The author remembers an Afghan diplomat , related to the ruling dynasty and the Jihadist telling him that Punjabi Pakistanis were trying to teach Afghans how to fight when they had never fought themselves and were ruled mostly by outsiders .A Persian descent diplomat joked that after the heroic resistance of King Porus against Alexander of Macedonia ,the area between Peshawar and Panipat remained porous for invaders to come in from north west and Sikh troops and British army to march through from east to west .
 
US Reaction
 
“The Pakistani government is basically abdicating to the Taliban and the extremists," US Secretary of State Hillary Rodham Clinton told the US Congress. Richard Holbrooke,  Barack Obama's special representative, admitted last week in an interview that more attention was now focused on Pakistan than on the war in Afghanistan.
 
“We’re certainly moving closer to the tipping point” where Pakistan could be overtaken by the extremists according to Admiral Mike Mullen, chairman of the US Joint Chiefs of Staff .
 
Some analysts suggest Islamabad is waiting for the Jihadist to over-reach – when it is clear to the public that they cannot be trusted or reasoned with, Islamabad will send the army to crush them. But others detect a lack of political will, and perhaps, a failure of nerve in confronting groups created by Pak Army and ISI , that have served Pakistan's plans well in the past in Afghanistan and against India and Kashmir.
 
Historical background and parallels
 
Of the oldest of the three revealed religions, Judaism’s only state since ancient times , Israel , founded on leftist tenets has since morphed into a rule by Zionist-Military oligarchy. Christians after centuries of warfare in Europe managed to create secular polities which are still underpinned if not haunted by sectional religious ideologies. In the last of ‘the Book’ based polity Islam, the lines between the Mir and the Pir ,the temporal ruler and spiritual ruler still remain blurred ,contested and changing.
 
After the 1979 revolution in Iran , Shias created the ideal but mythical office of Imam in the person of Ruhoallah Khomeini . The status of the Imam was evolved into the doctrines of intercession and infallibility, i.e., of the faqih/mutjahid .But the Iranians have since found that a system based on the concepts of 7th century AD was inadequate to confront and solve the problems of 21st century. Nevertheless, like the first Imam Ali, Iran is ruled by the supreme religious leader, Ali Khomeini , who incidentally is Azeri Turk .The cement keeping Iran united now is its common heritage and Islam. In Syria the ruling Shia Alewite elite ,12% of the population has been staunchly secular under the Assads since four decades. In Lebanon the Hezbollah, which coordinates with some secular strands,  combines in Hassan Nasrallah, the powers of both a military and spiritual leader. To understand the evolving situation around Pakistan and Afghanistan we might look at some what similar situations in Islamic history.
 
Prophet Mohammad was both the religious leader and military commander. But the Arab Caliphs lost out on power by 10th century to the Turkish slaves from central Asia who formed the core of their fighting forces .The Turks raised the minor title of Sultan to a high rank who literally became a protector of the Caliph , left with only spiritual powers. Even this role was seized by the Ottoman Sultans ruling from Istanbul.

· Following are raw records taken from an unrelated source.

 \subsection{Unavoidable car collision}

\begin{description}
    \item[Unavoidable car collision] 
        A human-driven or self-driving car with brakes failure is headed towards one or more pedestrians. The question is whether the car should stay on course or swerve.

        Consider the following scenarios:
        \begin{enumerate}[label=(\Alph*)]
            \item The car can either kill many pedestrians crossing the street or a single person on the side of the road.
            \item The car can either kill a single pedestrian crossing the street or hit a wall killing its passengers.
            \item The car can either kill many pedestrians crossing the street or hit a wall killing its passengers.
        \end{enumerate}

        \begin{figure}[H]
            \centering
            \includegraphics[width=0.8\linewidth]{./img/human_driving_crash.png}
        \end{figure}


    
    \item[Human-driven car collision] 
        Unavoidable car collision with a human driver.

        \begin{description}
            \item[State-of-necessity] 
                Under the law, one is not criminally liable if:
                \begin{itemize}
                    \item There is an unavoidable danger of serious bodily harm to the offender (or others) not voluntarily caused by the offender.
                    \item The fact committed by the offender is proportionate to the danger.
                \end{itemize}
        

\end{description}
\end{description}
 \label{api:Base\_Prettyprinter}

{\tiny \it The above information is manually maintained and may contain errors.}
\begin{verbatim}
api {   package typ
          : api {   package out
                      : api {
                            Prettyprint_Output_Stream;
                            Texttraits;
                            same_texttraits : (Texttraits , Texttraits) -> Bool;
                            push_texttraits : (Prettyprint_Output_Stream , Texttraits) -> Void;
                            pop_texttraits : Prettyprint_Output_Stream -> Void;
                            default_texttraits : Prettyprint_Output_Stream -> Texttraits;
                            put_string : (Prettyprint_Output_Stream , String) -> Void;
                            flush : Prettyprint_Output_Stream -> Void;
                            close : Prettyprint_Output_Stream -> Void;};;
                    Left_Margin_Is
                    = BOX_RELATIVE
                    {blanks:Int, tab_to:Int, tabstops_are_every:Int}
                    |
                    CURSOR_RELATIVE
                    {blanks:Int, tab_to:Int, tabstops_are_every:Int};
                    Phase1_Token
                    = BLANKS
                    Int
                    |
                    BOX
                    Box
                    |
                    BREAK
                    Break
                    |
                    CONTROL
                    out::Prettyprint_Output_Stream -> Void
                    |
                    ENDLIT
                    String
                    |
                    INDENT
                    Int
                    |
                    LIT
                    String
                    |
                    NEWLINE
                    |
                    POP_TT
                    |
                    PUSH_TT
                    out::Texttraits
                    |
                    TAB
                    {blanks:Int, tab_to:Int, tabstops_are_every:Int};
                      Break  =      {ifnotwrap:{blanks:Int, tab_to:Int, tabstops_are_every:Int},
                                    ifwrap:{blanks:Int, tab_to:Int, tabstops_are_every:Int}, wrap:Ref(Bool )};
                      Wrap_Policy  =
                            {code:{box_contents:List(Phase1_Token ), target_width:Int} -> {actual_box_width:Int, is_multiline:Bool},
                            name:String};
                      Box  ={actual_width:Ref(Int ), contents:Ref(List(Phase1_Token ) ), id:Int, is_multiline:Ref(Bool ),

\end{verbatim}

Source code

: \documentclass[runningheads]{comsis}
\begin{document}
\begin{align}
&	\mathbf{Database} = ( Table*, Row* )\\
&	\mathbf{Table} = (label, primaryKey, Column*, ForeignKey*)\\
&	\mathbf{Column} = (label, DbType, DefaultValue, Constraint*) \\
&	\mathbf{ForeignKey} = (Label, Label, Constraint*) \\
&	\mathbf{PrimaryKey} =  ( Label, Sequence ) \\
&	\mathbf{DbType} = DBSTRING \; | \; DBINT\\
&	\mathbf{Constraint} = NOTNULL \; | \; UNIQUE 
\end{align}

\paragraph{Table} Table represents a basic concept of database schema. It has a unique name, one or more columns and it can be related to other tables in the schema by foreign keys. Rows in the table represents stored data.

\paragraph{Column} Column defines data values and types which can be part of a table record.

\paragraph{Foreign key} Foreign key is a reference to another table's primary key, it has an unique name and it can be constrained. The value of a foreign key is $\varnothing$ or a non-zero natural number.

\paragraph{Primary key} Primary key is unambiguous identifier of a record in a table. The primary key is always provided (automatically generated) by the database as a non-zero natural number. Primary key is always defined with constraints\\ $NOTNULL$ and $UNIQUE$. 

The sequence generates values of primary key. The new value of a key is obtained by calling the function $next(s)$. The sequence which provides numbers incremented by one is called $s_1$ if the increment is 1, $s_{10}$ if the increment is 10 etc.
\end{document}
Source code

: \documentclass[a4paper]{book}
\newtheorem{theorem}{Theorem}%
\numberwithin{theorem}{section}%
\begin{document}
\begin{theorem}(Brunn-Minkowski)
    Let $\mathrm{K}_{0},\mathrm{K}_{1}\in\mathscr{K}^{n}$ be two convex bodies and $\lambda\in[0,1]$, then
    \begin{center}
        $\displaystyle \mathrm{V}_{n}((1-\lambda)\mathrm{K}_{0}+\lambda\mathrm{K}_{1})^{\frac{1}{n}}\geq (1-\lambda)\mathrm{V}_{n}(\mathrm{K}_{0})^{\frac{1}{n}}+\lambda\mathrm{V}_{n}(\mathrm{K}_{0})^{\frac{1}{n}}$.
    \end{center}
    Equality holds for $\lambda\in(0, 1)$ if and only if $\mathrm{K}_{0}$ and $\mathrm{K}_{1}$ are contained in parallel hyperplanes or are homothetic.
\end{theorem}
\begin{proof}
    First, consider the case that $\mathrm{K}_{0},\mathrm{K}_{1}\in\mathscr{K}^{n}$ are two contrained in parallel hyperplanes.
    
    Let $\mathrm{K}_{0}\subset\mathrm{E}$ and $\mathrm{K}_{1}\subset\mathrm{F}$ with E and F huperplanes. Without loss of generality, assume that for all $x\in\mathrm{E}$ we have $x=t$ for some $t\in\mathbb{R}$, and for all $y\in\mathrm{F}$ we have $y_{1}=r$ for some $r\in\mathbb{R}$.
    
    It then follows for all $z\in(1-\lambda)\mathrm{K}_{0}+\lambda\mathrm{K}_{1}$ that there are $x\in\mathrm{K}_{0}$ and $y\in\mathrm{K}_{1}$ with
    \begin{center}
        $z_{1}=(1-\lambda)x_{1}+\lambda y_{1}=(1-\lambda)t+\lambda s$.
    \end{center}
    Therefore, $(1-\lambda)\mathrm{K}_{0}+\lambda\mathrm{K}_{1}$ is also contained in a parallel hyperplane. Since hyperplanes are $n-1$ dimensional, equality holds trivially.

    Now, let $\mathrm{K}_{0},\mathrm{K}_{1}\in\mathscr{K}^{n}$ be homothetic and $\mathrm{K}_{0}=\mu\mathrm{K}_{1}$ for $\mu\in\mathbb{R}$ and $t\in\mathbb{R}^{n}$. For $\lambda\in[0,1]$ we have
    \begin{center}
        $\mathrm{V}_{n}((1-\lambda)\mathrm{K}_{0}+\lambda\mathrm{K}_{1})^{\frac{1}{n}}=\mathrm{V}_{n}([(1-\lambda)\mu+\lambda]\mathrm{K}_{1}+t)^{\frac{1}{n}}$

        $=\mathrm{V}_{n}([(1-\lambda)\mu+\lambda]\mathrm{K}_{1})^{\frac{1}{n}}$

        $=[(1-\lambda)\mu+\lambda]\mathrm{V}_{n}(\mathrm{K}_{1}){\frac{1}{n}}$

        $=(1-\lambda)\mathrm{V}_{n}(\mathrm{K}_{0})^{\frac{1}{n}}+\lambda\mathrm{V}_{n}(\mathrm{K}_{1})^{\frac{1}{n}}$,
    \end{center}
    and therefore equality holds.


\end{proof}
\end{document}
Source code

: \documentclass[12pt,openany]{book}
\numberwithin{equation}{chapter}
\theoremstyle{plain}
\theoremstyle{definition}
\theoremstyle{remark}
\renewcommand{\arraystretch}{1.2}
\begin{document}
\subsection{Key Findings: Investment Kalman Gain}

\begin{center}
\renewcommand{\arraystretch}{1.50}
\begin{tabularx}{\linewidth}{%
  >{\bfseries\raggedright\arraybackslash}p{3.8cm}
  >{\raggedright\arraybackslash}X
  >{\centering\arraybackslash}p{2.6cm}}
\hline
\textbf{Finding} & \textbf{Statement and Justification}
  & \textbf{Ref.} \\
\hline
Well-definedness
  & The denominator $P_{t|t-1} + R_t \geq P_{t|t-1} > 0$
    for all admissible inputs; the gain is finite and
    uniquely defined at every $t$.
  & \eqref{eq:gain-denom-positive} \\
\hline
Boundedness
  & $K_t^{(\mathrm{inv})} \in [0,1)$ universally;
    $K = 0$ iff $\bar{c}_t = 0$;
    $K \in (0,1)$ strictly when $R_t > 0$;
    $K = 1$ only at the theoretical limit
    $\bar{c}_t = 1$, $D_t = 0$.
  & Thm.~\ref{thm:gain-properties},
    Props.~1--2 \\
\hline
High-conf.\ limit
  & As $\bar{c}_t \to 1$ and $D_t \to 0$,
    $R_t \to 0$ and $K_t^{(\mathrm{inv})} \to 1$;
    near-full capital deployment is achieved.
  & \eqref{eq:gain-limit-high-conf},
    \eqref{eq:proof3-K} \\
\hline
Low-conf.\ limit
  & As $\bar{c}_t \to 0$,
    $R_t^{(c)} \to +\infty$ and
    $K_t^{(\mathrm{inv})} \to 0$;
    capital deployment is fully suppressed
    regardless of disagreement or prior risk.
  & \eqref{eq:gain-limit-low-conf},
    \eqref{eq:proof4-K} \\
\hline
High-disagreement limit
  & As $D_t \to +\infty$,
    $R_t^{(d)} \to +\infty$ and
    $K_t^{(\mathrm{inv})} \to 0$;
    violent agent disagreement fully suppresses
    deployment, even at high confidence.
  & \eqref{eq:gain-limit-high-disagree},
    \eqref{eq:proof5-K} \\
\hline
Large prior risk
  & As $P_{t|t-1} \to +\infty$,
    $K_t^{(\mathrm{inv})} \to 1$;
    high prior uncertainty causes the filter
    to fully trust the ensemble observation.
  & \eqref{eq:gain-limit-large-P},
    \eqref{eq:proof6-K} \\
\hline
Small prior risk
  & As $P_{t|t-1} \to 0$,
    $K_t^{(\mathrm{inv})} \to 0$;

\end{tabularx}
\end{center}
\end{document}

After the defeat of Byzantines near lake Van in 11th century ,the Seljuk hordes established a Rumi Calphate at Konya in the centre of modern day Turkey  But they had to brutally suppress religious leaders’ rebellions many times .To keep out the energetic soldiers and freelance militias instigated by fanatic religious leaders ,Konya sent them out as Ghazis to harass neighboring Christian Byzantine territories. Out of these freebooters emerged a small band led by Ertugrul, whose small principality was expanded by his son Osman (Othman) and descendents into Europe right up to the gates of Vienna and along South Mediterranean up to Morocco and east up to Iran border and Oman on the Indian ocean.